--- Plain-text document sources ---

----------------------------------------

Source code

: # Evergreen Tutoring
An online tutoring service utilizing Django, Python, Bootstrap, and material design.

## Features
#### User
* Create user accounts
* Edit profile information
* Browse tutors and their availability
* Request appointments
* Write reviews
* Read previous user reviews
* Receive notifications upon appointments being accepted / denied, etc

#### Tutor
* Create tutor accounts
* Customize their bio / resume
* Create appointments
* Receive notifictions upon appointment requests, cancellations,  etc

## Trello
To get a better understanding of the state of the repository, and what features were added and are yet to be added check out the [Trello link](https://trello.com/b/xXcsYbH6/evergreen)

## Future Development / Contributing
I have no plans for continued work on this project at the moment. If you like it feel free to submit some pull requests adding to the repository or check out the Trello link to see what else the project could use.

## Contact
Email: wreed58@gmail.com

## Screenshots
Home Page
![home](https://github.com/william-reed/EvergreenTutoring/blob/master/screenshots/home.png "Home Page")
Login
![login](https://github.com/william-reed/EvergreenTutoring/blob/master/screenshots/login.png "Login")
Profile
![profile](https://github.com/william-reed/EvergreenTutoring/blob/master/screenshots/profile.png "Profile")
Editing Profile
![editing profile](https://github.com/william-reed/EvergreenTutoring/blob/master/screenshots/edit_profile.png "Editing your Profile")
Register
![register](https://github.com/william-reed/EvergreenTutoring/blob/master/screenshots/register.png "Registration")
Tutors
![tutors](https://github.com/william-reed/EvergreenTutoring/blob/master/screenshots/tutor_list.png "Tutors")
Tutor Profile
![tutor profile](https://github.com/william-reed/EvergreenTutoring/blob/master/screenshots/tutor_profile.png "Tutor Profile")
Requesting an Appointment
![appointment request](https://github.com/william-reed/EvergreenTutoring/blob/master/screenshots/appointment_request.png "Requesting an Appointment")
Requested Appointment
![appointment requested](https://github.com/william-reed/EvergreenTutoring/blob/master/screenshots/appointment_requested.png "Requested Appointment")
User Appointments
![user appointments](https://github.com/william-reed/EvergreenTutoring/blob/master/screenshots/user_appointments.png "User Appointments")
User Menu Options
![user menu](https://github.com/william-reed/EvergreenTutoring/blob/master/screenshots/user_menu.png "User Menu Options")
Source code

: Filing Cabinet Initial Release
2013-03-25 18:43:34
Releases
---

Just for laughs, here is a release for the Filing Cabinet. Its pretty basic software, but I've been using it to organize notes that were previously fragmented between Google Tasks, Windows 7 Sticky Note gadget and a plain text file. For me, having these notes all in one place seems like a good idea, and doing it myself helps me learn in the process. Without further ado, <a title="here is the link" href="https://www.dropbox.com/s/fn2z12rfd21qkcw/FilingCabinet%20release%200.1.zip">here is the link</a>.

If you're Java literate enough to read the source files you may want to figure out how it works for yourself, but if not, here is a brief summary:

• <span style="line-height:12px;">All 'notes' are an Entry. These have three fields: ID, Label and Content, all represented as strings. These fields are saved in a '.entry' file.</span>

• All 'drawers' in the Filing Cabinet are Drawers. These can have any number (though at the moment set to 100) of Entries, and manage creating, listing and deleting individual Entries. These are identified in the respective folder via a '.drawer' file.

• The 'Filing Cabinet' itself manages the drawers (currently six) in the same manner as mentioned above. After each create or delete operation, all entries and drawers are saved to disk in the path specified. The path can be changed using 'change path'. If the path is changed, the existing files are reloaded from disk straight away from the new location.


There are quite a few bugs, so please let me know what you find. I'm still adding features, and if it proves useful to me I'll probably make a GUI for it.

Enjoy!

----------------------------------------

--- Your instructions ---
All of the entries are to be transcribed exactly.

--- Written reply ---
Source code

: # Evergreen Tutoring
An online tutoring service utilizing Django, Python, Bootstrap, and material design.

## Features
#### User
* Create user accounts
* Edit profile information
* Browse tutors and their availability
* Request appointments
* Write reviews
* Read previous user reviews
* Receive notifications upon appointments being accepted / denied, etc

#### Tutor
* Create tutor accounts
* Customize their bio / resume
* Create appointments
* Receive notifictions upon appointment requests, cancellations,  etc

## Trello
To get a better understanding of the state of the repository, and what features were added and are yet to be added check out the [Trello link](https://trello.com/b/xXcsYbH6/evergreen)

## Future Development / Contributing
I have no plans for continued work on this project at the moment. If you like it feel free to submit some pull requests adding to the repository or check out the Trello link to see what else the project could use.

## Contact
Email: wreed58@gmail.com

## Screenshots
Home Page
![home](https://github.com/william-reed/EvergreenTutoring/blob/master/screenshots/home.png "Home Page")
Login
![login](https://github.com/william-reed/EvergreenTutoring/blob/master/screenshots/login.png "Login")
Profile
![profile](https://github.com/william-reed/EvergreenTutoring/blob/master/screenshots/profile.png "Profile")
Editing Profile
![editing profile](https://github.com/william-reed/EvergreenTutoring/blob/master/screenshots/edit_profile.png "Editing your Profile")
Register
![register](https://github.com/william-reed/EvergreenTutoring/blob/master/screenshots/register.png "Registration")
Tutors
![tutors](https://github.com/william-reed/EvergreenTutoring/blob/master/screenshots/tutor_list.png "Tutors")
Tutor Profile
![tutor profile](https://github.com/william-reed/EvergreenTutoring/blob/master/screenshots/tutor_profile.png "Tutor Profile")
Requesting an Appointment
![appointment request](https://github.com/william-reed/EvergreenTutoring/blob/master/screenshots/appointment_request.png "Requesting an Appointment")
Requested Appointment
![appointment requested](https://github.com/william-reed/EvergreenTutoring/blob/master/screenshots/appointment_requested.png "Requested Appointment")
User Appointments
![user appointments](https://github.com/william-reed/EvergreenTutoring/blob/master/screenshots/user_appointments.png "User Appointments")
User Menu Options
![user menu](https://github.com/william-reed/EvergreenTutoring/blob/master/screenshots/user_menu.png "User Menu Options")
Source code

: Filing Cabinet Initial Release
2013-03-25 18:43:34
Releases
---

Just for laughs, here is a release for the Filing Cabinet. Its pretty basic software, but I've been using it to organize notes that were previously fragmented between Google Tasks, Windows 7 Sticky Note gadget and a plain text file. For me, having these notes all in one place seems like a good idea, and doing it myself helps me learn in the process. Without further ado, <a title="here is the link" href="https://www.dropbox.com/s/fn2z12rfd21qkcw/FilingCabinet%20release%200.1.zip">here is the link</a>.

If you're Java literate enough to read the source files you may want to figure out how it works for yourself, but if not, here is a brief summary:

• <span style="line-height:12px;">All 'notes' are an Entry. These have three fields: ID, Label and Content, all represented as strings. These fields are saved in a '.entry' file.</span>

• All 'drawers' in the Filing Cabinet are Drawers. These can have any number (though at the moment set to 100) of Entries, and manage creating, listing and deleting individual Entries. These are identified in the respective folder via a '.drawer' file.

• The 'Filing Cabinet' itself manages the drawers (currently six) in the same manner as mentioned above. After each create or delete operation, all entries and drawers are saved to disk in the path specified. The path can be changed using 'change path'. If the path is changed, the existing files are reloaded from disk straight away from the new location.


There are quite a few bugs, so please let me know what you find. I'm still adding features, and if it proves useful to me I'll probably make a GUI for it.

Enjoy!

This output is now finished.